Pictures paired with source code
# # # # # # #
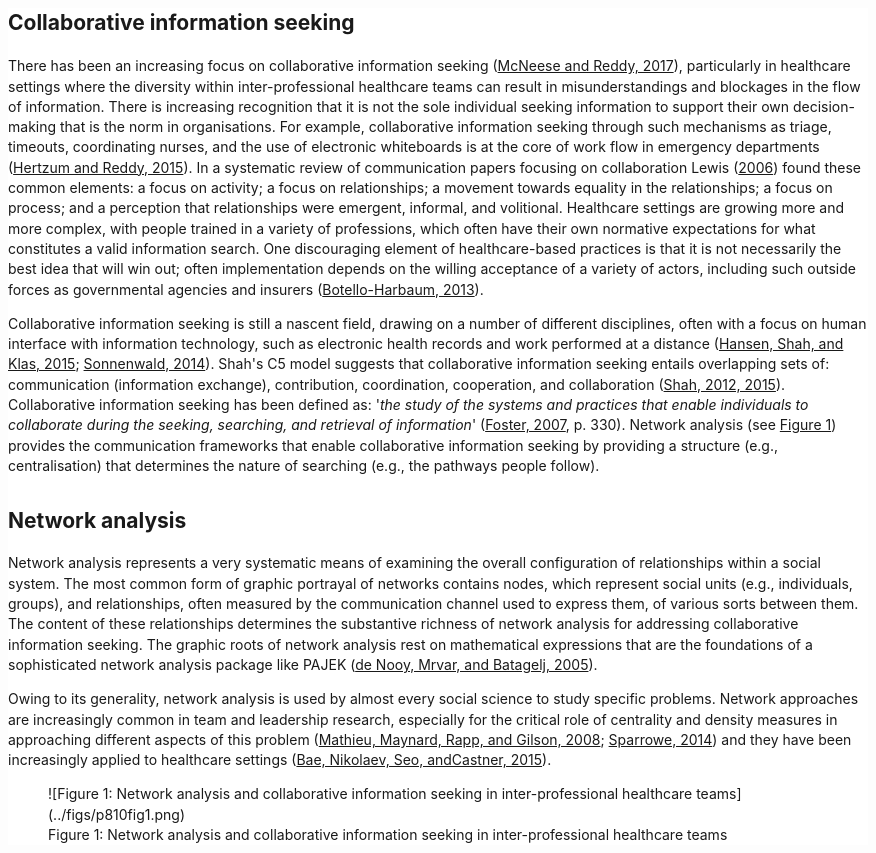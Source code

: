 ## Collaborative information seeking

There has been an increasing focus on collaborative information seeking ([McNeese and Reddy, 2017](#mcn17)), particularly in healthcare settings where the diversity within inter-professional healthcare teams can result in misunderstandings and blockages in the flow of information. There is increasing recognition that it is not the sole individual seeking information to support their own decision-making that is the norm in organisations. For example, collaborative information seeking through such mechanisms as triage, timeouts, coordinating nurses, and the use of electronic whiteboards is at the core of work flow in emergency departments ([Hertzum and Reddy, 2015](#her15)). In a systematic review of communication papers focusing on collaboration Lewis ([2006](#lew06)) found these common elements: a focus on activity; a focus on relationships; a movement towards equality in the relationships; a focus on process; and a perception that relationships were emergent, informal, and volitional. Healthcare settings are growing more and more complex, with people trained in a variety of professions, which often have their own normative expectations for what constitutes a valid information search. One discouraging element of healthcare-based practices is that it is not necessarily the best idea that will win out; often implementation depends on the willing acceptance of a variety of actors, including such outside forces as governmental agencies and insurers ([Botello-Harbaum, 2013](#bot13)).

Collaborative information seeking is still a nascent field, drawing on a number of different disciplines, often with a focus on human interface with information technology, such as electronic health records and work performed at a distance ([Hansen, Shah, and Klas, 2015](#han15); [Sonnenwald, 2014](#son14)). Shah's C5 model suggests that collaborative information seeking entails overlapping sets of: communication (information exchange), contribution, coordination, cooperation, and collaboration ([Shah, 2012, 2015](#sha12)). Collaborative information seeking has been defined as: '_the study of the systems and practices that enable individuals to collaborate during the seeking, searching, and retrieval of information_' ([Foster, 2007](#fos07), p. 330). Network analysis (see [Figure 1](#fig1)) provides the communication frameworks that enable collaborative information seeking by providing a structure (e.g., centralisation) that determines the nature of searching (e.g., the pathways people follow).

## Network analysis

Network analysis represents a very systematic means of examining the overall configuration of relationships within a social system. The most common form of graphic portrayal of networks contains nodes, which represent social units (e.g., individuals, groups), and relationships, often measured by the communication channel used to express them, of various sorts between them. The content of these relationships determines the substantive richness of network analysis for addressing collaborative information seeking. The graphic roots of network analysis rest on mathematical expressions that are the foundations of a sophisticated network analysis package like PAJEK ([de Nooy, Mrvar, and Batagelj, 2005](#den05)).

Owing to its generality, network analysis is used by almost every social science to study specific problems. Network approaches are increasingly common in team and leadership research, especially for the critical role of centrality and density measures in approaching different aspects of this problem ([Mathieu, Maynard, Rapp, and Gilson, 2008](#mat08); [Sparrowe, 2014](#spa14)) and they have been increasingly applied to healthcare settings ([Bae, Nikolaev, Seo, andCastner, 2015](#bae15)).

<figure class="centre" id="fig1">![Figure 1:  Network analysis and collaborative information seeking in inter-professional healthcare teams](../figs/p810fig1.png)

<figcaption>  
Figure 1: Network analysis and collaborative information seeking in inter-professional healthcare teams</figcaption>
# # # # # # #
Report back each line of the entries that holds the string "figcaption".

<figcaption>  
Figure 1: Network analysis and collaborative information seeking in inter-professional healthcare teams</figcaption>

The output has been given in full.